Ia menyoroti peran Otoritas Pembangunan Kembali Perkotaan (URA) Singapura dalam merancang tata kota yang berkelanjutan, efisien, dan hijau.
“Fokus mereka pada keberlanjutan, penggunaan lahan yang efisien, dan integrasi ruang hijau ke kehidupan perkotaan sungguh luar biasa. Meski aturan di Singapura kadang ketat, hasilnya adalah lingkungan yang bersih dan terawat dengan baik,” terang Kokate.
Namun, kesuksesan Singapura sebagai “Zona Biru 2.0” juga menghadirkan pertanyaan dan tantangan. Biaya hidup yang tinggi di negara ini menjadi penghalang bagi banyak orang. Model kebijakan yang sangat terpusat dan kontrol sosial yang kuat mungkin tidak sesuai dengan nilai-nilai demokrasi dan kebebasan individu di negara lain.
Selain itu, replikasi model Singapura di negara-negara dengan sumber daya terbatas atau kondisi sosial-ekonomi yang berbeda juga menjadi persoalan tersendiri.
Meski demikian, kisah Singapura tetaplah inspiratif.
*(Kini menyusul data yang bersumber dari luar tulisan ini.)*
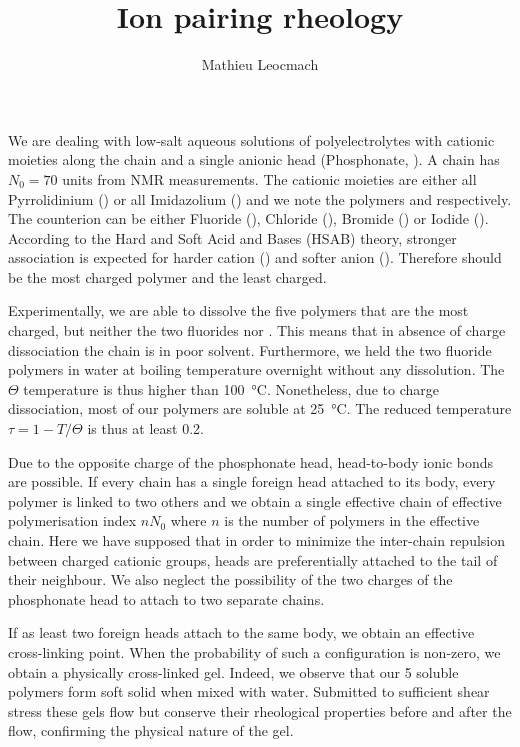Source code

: \documentclass[12pt,a4paper]{article}
\author{Mathieu Leocmach}
\title{Ion pairing rheology}
\begin{document}
\maketitle

We are dealing with low-salt aqueous solutions of polyelectrolytes with cationic moieties along the chain and a single anionic head (Phosphonate, ). A chain has $N_0 = 70$ units from NMR measurements. The cationic moieties are either all Pyrrolidinium () or all Imidazolium () and we note the polymers  and  respectively. The counterion  can be either Fluoride (), Chloride (), Bromide () or Iodide (). According to the Hard and Soft Acid and Bases (HSAB) theory, stronger association is expected for harder cation () and softer anion (). Therefore  should be the most charged polymer and  the least charged.

Experimentally, we are able to dissolve the five polymers that are the most charged, but neither the two fluorides nor . This means that in absence of charge dissociation the chain is in poor solvent. Furthermore, we held the two fluoride polymers in water at boiling temperature overnight without any dissolution. The $\Theta$ temperature is thus higher than \SI{100}{\celsius}. Nonetheless, due to charge dissociation, most of our polymers are soluble at \SI{25}{\celsius}. The reduced temperature $\tau = 1 - T/\Theta$ is thus at least 0.2.

Due to the opposite charge of the phosphonate head, head-to-body ionic bonds are possible. If every chain has a single foreign head attached to its body, every polymer is linked to two others and we obtain a single effective chain of effective polymerisation index $n N_0$ where $n$ is the number of polymers in the effective chain. Here we have supposed that in order to minimize the inter-chain repulsion between charged cationic groups, heads are preferentially attached to the tail of their neighbour. We also neglect the possibility of the two charges of the phosphonate head to attach to two separate chains.

If as least two foreign heads attach to the same body, we obtain an effective cross-linking point. When the probability of such a configuration is non-zero, we obtain a physically cross-linked gel. Indeed, we observe that our 5 soluble polymers form soft solid when mixed with water. Submitted to sufficient shear stress these gels flow but conserve their rheological properties before and after the flow, confirming the physical nature of the gel.
\end{document}
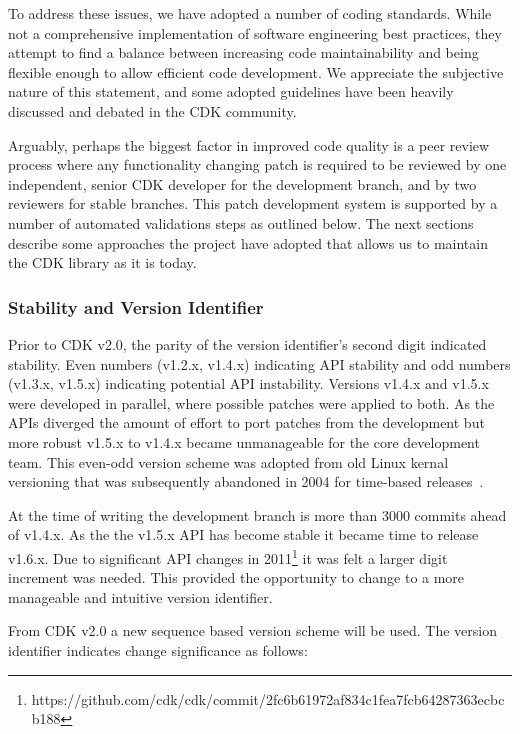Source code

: \documentclass[doublespacing]{bmcart}
\def \cdkversion {v2.0}
\begin{document}
To address these issues, we have adopted a number of coding
standards. While not a comprehensive implementation of software
engineering best practices, they attempt to find a balance between
increasing code maintainability and being flexible enough to allow
efficient code development. We appreciate the subjective
nature of this statement, and some adopted guidelines have been
heavily discussed and debated in the CDK community.

Arguably, perhaps the biggest factor in improved code quality is a
peer review process where any functionality changing patch is required
to be reviewed by one independent, senior CDK developer for the
development branch, and by two reviewers for stable branches. This patch
development system is supported by a number of automated validations
steps as outlined below.
The next sections describe some approaches the project have adopted that allows
us to maintain the CDK library as it is today. 

\subsubsection*{Stability and Version Identifier}

Prior to CDK \cdkversion{}, the parity of the version identifier's second digit 
indicated stability. Even numbers (v1.2.x, v1.4.x) indicating API stability and
odd numbers (v1.3.x, v1.5.x) indicating potential API instability. Versions 
v1.4.x and v1.5.x were developed in parallel, where possible patches were
applied to both. As the APIs diverged the amount of effort to port patches
from the development but more robust v1.5.x to v1.4.x 
became unmanageable for the core development team. This even-odd version scheme
was adopted from old Linux kernal versioning that was subsequently
abandoned in 2004 for time-based releases~\cite{LinuxKernalVersionNumbering}.

At the time of writing the development branch is more than 3000 commits ahead
of v1.4.x. As the the v1.5.x API has become stable it became time to release 
v1.6.x. Due to significant API changes in 2011\footnote{https://github.com/cdk/cdk/commit/2fc6b61972af834c1fea7fcb64287363ecbcb188}
it was felt a larger digit increment was needed. This provided the 
opportunity to change to a more manageable and intuitive version identifier.

From CDK \cdkversion{} a new sequence based version scheme will be used. The
version identifier indicates change significance as follows:
\end{document}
Negara ini membuktikan bahwa umur panjang dan kualitas hidup yang baik bukanlah sekadar takdir, melainkan hasil dari pilihan kebijakan yang berani, investasi yang terarah, dan komitmen untuk kesejahteraan rakyat.
Singapura menawarkan model alternatif bagi negara-negara yang ingin meningkatkan harapan hidup warganya, bukan hanya melalui tradisi atau keberuntungan geografis, tetapi melalui inovasi kebijakan publik yang cerdas dan terukur.